**** Material to process ****

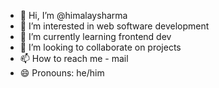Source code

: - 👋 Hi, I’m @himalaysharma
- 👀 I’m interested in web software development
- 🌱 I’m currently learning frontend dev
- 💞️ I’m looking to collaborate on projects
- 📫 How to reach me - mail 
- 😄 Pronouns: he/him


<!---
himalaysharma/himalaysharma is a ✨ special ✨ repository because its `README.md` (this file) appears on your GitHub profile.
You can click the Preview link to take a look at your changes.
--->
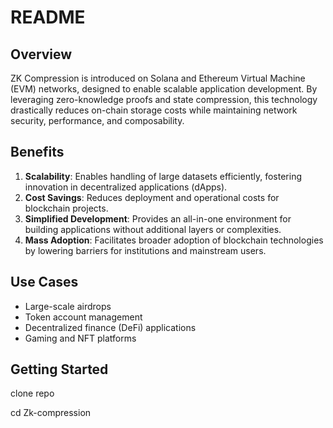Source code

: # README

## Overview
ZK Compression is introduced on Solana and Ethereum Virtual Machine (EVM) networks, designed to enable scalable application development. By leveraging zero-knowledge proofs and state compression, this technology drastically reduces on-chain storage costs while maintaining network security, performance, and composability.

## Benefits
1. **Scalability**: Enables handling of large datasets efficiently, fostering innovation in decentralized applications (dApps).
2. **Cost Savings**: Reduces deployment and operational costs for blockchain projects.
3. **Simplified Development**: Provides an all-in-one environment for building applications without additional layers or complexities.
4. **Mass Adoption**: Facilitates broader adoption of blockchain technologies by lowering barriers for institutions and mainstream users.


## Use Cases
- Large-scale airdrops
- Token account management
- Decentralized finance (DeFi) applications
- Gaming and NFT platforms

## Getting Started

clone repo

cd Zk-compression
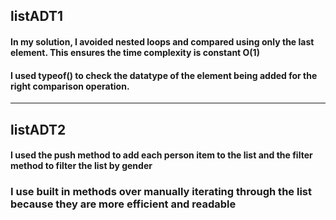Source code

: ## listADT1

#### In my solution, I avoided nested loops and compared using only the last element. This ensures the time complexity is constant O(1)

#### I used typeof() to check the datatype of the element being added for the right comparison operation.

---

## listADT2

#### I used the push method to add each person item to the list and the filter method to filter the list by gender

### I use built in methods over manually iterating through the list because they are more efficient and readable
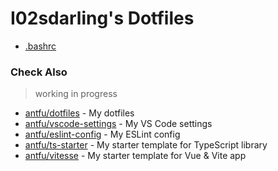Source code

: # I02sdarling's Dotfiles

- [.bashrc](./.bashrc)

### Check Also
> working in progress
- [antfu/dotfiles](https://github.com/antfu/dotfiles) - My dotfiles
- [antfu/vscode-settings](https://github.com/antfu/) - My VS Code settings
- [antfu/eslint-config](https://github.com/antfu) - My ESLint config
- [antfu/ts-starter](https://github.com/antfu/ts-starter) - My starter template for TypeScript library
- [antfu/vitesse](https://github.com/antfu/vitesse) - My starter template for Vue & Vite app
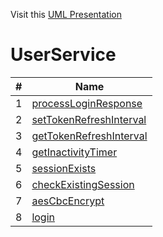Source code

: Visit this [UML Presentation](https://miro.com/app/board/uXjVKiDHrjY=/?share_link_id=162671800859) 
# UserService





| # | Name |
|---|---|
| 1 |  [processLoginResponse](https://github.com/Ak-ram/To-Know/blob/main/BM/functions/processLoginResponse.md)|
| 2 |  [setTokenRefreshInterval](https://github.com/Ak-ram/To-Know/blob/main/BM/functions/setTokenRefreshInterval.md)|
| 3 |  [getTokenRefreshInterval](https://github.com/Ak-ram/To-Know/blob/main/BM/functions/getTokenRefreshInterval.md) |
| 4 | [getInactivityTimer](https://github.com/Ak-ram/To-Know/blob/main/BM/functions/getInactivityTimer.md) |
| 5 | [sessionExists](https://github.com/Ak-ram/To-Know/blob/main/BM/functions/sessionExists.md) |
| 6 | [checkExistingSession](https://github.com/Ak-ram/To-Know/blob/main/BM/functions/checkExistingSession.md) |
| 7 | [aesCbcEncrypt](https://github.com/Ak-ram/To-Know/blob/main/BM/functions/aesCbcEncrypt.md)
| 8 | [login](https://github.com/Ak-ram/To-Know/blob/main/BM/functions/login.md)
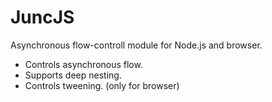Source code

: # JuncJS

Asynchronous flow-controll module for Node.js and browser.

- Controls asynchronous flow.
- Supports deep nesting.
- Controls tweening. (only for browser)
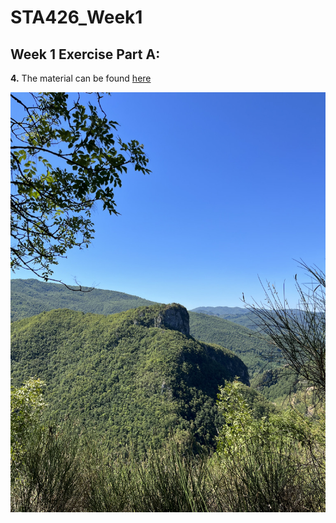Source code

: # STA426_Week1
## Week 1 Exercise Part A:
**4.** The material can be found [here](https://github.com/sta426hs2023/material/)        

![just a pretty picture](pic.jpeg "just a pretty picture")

****

Please retype the lines from the one that contains "- Supports deep nesting." through the final line of the data, both included, without any pictures.

- Supports deep nesting.
- Controls tweening. (only for browser)
Source code

: # STA426_Week1
## Week 1 Exercise Part A:
**4.** The material can be found [here](https://github.com/sta426hs2023/material/)        

![just a pretty picture](pic.jpeg "just a pretty picture")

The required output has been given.